The fourth func->fused_multiply_reshape_transpose_round_clip_cast, memory arrangement transformation, from six-dimensional to four-dimensional.

[04:55:57] /home/hht/tvm/src/ir/transform.cc:507: PrintIR():
#[version = "0.0.5"]
primfn(placeholder_1: handle, T_cast_1: handle) -> ()
  attr = {"global_symbol": "fused_multiply_reshape_transpose_round_clip_cast", "tir.noalias": True}
  buffers = {T_cast: Buffer(T_cast_2: Pointer(int8), int8, [1, 1, 224, 224, 1, 16], []),
             placeholder: Buffer(placeholder_2: Pointer(float32), float32, [1, 16, 224, 224], [])}
  buffer_map = {placeholder_1: placeholder, T_cast_1: T_cast} {
  attr [T_cast] "realize_scope" = "";
  realize(T_cast, [0:1, 0:1, 0:224, 0:224, 0:1, 0:16], True {
    for (ax0.ax1.fused.ax2.fused: int32, 0, 224) "parallel" {
      for (ax3: int32, 0, 224) {
        for (ax5.inner: int32, 0, 16) "vectorized" {
          T_cast[floordiv(ax0.ax1.fused.ax2.fused, 224), 0, floormod(ax0.ax1.fused.ax2.fused, 224), ax3, 0, ax5.inner] = cast(int8, max(min(@tir.round((placeholder[0, floormod(floordiv(floordiv(((((((((floordiv(ax0.ax1.fused.ax2.fused, 224) + 0) + 0)*16) + ax5.inner)*224) + floormod(ax0.ax1.fused.ax2.fused, 224))*224) + ax3), 224), 224), 16), floormod(floordiv(((((((((floordiv(ax0.ax1.fused.ax2.fused, 224) + 0) + 0)*16) + ax5.inner)*224) + floormod(ax0.ax1.fused.ax2.fused, 224))*224) + ax3), 224), 224), floormod(((((((((floordiv(ax0.ax1.fused.ax2.fused, 224) + 0) + 0)*16) + ax5.inner)*224) + floormod(ax0.ax1.fused.ax2.fused, 224))*224) + ax3), 224)]*16f32), dtype=float32), 127f32), -127f32))
        }
      }
    }
  })
}

/* For debugging purposes the metadata section has been omitted.
 * If you would like to see the full metadata section you can set the 
 * option to `True` when invoking `astext`. 
 */
***************build finished***************

hht · October 6, 2020, 9:11am

Above is my weekly report with google translation. Hope useful for you.
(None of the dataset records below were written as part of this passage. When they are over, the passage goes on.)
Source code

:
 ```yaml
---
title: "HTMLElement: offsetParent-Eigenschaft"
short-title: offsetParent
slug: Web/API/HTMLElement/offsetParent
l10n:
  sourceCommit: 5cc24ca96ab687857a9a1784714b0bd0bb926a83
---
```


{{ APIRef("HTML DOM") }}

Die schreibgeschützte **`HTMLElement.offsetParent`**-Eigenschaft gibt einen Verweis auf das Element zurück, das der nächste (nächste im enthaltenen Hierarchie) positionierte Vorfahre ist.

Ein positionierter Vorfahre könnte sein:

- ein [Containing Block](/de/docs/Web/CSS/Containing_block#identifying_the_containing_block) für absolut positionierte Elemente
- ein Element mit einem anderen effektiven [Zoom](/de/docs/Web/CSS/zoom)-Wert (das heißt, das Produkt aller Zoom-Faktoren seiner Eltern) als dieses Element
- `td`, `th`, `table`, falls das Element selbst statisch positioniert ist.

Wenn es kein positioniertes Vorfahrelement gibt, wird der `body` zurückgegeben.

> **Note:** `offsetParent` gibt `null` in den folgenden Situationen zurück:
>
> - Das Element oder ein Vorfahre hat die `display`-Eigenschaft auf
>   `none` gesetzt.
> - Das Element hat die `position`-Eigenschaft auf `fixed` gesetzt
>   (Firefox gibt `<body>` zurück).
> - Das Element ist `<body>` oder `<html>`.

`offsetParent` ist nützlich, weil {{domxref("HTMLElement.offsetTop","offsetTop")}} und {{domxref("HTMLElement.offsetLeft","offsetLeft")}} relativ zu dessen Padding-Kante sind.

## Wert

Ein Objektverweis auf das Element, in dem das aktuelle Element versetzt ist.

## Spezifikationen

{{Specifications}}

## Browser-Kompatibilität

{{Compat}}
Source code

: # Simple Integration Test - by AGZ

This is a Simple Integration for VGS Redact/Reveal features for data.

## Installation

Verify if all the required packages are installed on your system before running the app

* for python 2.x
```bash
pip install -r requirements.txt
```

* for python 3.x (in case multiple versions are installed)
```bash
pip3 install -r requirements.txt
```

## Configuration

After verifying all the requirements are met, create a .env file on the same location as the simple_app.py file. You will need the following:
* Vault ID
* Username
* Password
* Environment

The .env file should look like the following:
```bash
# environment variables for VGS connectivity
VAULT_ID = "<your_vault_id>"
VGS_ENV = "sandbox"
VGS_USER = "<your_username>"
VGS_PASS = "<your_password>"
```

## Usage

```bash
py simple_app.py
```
Rahul · October 12, 2020, 10:25am

Really thank you for such a detailed answer. There is one more file inside python/vta which is intrin.py which seems to be emitting the code for gemm. I am little bit confused between the functionality of intrin.py and transform.py as you mentioned. Can you please shed some light.